Putting it all together

What excites me about all of this is how the pieces connect. We have the data from builds and test runs. We have the sandbox infrastructure to give agents a safe place to work. We have the agent framework to orchestrate reasoning and tool use. And soon, we will have a way to describe workflows that tie it all together.

The vision is that Tuist becomes something that does not just observe your development workflow but actively participates in improving it. Not by writing your features for you, that is what coding agents are for, but by maintaining the health and speed of everything around the code. The plumbing. The infrastructure. The things that a platform team would handle if you had one.

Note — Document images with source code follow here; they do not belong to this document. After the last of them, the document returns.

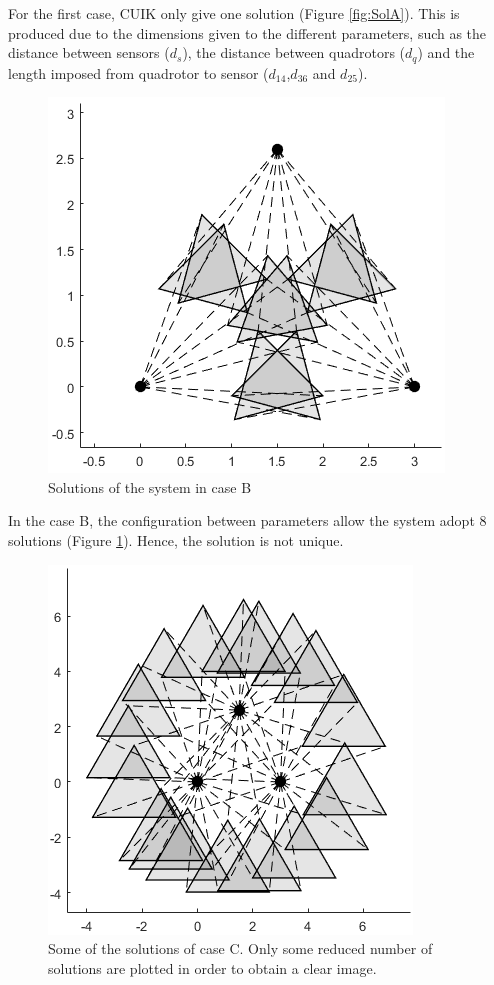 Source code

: \documentclass[paper=a4, fontsize=11pt]{scrartcl} %
\begin{document}
For the first case, CUIK only give one solution (Figure \ref{fig:SolA}). This is produced due to the dimensions given to the different parameters, such as the distance between sensors ($d_s$), the distance between quadrotors ($d_q$) and the length imposed from quadrotor to sensor ($d_{14}$,$d_{36}$ and $d_{25}$).   

\begin{figure}[H]
	\begin{center}
		\includegraphics[width=0.5\linewidth]{SolB.png} 
	\caption{Solutions of the system in case B}
	\label{fig:SolB}
	\end{center}
\end{figure}

In the case B, the configuration between parameters allow the system adopt 8 solutions (Figure \ref{fig:SolB}). Hence, the solution is not unique.

\begin{figure}[H]
	\begin{center}
		\includegraphics[width=0.6\linewidth]{SolC.png} 
	\caption{Some of the solutions of case C. Only some reduced number of solutions are plotted in order to obtain a clear image.}
	\label{fig:SolC}
	\end{center}
\end{figure}
\end{document}
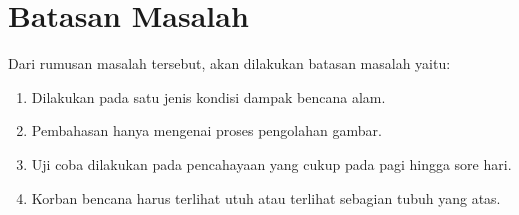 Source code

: \section{Batasan Masalah}  %

Dari rumusan masalah tersebut, akan dilakukan batasan masalah yaitu:
\begin{enumerate}
 \item Dilakukan pada satu jenis kondisi dampak bencana alam.
 \item Pembahasan hanya mengenai proses pengolahan gambar.
 \item Uji coba dilakukan pada pencahayaan yang cukup pada pagi hingga sore hari.
 \item Korban bencana harus terlihat utuh atau terlihat sebagian tubuh yang atas.
\end{enumerate}


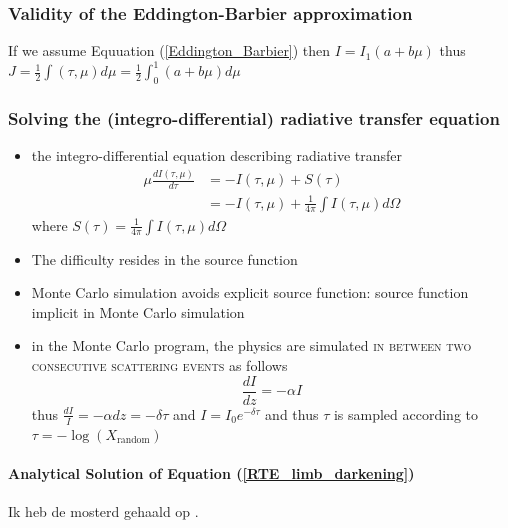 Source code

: \documentclass[../main/main.tex]{subfiles}
\begin{document}
\subsubsection{Validity of the Eddington-Barbier approximation}
If we assume Equuation (\ref{Eddington_Barbier}) then $I = I_1(a+b\mu)$ thus $J = \frac{1}{2} \int(\tau,\mu) d\mu = \frac{1}{2} \int_0^1 (a+b\mu)d\mu $

\noindent{}


\subsubsection{Solving the (integro-differential) radiative transfer equation}
\begin{itemize}
\item the integro-differential equation describing radiative transfer
\begin{equation}
\begin{aligned}
\mu \frac{dI(\tau,\mu)}{d\tau} &= -I(\tau,\mu) + S(\tau)  \\ 
&= -I(\tau,\mu)  + \frac{1}{4\pi} \int I(\tau,\mu) d\Omega
\end{aligned}
\label{RTE_limb_darkening}
\end{equation}
where $\boxed{S(\tau) = \frac{1}{4\pi} \int I(\tau,\mu) d\Omega}$

\item The difficulty resides in the source function

\item Monte Carlo simulation avoids explicit source function: source function implicit in Monte Carlo simulation

\item in the Monte Carlo program, the physics are simulated \textsc{in between two consecutive scattering events} as follows
\begin{equation}
\frac{dI}{dz} = -\alpha I 
\end{equation}
thus $\frac{dI}{I} = -\alpha dz = -\delta \tau$ and $I = I_0 e^{-\delta \tau}$ and thus $\tau$ is sampled according to $\tau = - \log(X_{\text{random}})$
\end{itemize}

\paragraph{Analytical Solution of Equation (\ref{RTE_limb_darkening})}
Ik heb de mosterd gehaald op \cite{Dublin_limb_darkening}.
\end{document}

I will share more as these pieces mature. For now, the foundations are coming together, and the thing I keep coming back to is how well Elixir fits this problem space. The concurrency model, the process architecture, the metaprogramming capabilities. It feels like the right tool for building the kind of system where agents, sandboxes, and workflows all need to work together reliably. I am glad we bet on it years ago when we started building the Tuist server.